Test script:
import torch
import torch.nn as nn
from torch.autograd import Variable
class Net(nn.Module):
def __init__(self, **config):
super(Net, self).__init__()
self.config = config
self.embedding = nn.Embedding(config['vocab_size'], config['embedding_size'])
self.rnn = nn.LSTM(
input_size = config['code_size'] + config['embedding_size'],
hidden_size = config['hidden_size'],
num_layers = config['num_layers'],
dropout = config['dropout_ratio'],
)
self.linear = nn.Linear(config['hidden_size'], config['vocab_size'])
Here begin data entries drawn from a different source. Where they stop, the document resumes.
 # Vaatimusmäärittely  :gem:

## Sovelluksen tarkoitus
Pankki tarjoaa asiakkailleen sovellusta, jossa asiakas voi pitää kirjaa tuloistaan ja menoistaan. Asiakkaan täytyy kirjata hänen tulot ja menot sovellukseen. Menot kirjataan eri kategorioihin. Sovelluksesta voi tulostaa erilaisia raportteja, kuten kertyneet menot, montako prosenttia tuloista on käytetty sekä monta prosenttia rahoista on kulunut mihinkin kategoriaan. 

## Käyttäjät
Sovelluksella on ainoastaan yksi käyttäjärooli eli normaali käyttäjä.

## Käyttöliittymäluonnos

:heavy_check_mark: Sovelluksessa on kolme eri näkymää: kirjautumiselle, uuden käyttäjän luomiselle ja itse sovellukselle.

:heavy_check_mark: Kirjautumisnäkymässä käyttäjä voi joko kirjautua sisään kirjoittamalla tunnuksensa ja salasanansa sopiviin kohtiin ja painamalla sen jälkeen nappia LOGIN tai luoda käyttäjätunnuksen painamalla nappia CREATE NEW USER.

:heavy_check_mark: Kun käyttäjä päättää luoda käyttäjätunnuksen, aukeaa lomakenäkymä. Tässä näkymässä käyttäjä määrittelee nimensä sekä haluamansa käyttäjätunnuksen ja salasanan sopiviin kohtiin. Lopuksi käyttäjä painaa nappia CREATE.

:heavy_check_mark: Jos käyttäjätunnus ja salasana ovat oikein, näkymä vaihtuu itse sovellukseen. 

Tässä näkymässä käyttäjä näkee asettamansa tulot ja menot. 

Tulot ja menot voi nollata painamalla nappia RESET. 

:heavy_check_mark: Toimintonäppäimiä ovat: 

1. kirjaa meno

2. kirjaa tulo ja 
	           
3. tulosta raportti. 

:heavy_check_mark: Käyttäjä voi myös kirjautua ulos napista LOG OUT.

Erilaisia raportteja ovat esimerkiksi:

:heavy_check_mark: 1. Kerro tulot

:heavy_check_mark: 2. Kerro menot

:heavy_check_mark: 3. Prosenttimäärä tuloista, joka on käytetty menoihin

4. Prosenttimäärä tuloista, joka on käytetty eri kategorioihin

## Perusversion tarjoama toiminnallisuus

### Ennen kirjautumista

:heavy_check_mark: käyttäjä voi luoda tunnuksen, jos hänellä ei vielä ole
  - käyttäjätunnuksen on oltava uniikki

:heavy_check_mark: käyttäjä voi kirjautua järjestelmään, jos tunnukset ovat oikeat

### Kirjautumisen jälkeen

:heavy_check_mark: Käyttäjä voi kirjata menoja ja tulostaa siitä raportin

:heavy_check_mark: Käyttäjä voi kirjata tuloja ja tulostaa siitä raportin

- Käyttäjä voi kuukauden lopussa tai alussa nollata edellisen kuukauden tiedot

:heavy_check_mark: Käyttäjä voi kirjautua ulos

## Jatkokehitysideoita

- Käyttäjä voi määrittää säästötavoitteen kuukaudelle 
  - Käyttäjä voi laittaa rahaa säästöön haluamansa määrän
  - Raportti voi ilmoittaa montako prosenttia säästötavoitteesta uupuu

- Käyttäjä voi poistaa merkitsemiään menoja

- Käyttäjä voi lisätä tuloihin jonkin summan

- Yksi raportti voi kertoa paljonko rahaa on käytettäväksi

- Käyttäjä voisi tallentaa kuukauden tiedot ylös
self.softmax = nn.Softmax()
def forward(self, code, step):
batch_size = code.size()[0]
prev_index = Variable(torch.LongTensor(batch_size).fill_(self.config['beg_index']))
prev_h = prev_c = Variable(torch.zeros(self.config['num_layers'], batch_size, self.config['hidden_size']))
logits = []
for i in range(step):
prev_vector = self.embedding(prev_index)
curr_input = torch.cat((code, prev_vector), 1)
curr_input = curr_input.view(1, *curr_input.size())
curr_output, (curr_h, curr_c) = self.rnn(curr_input)
prev_h, prev_c = curr_h, curr_c
logit = self.linear(curr_output.squeeze())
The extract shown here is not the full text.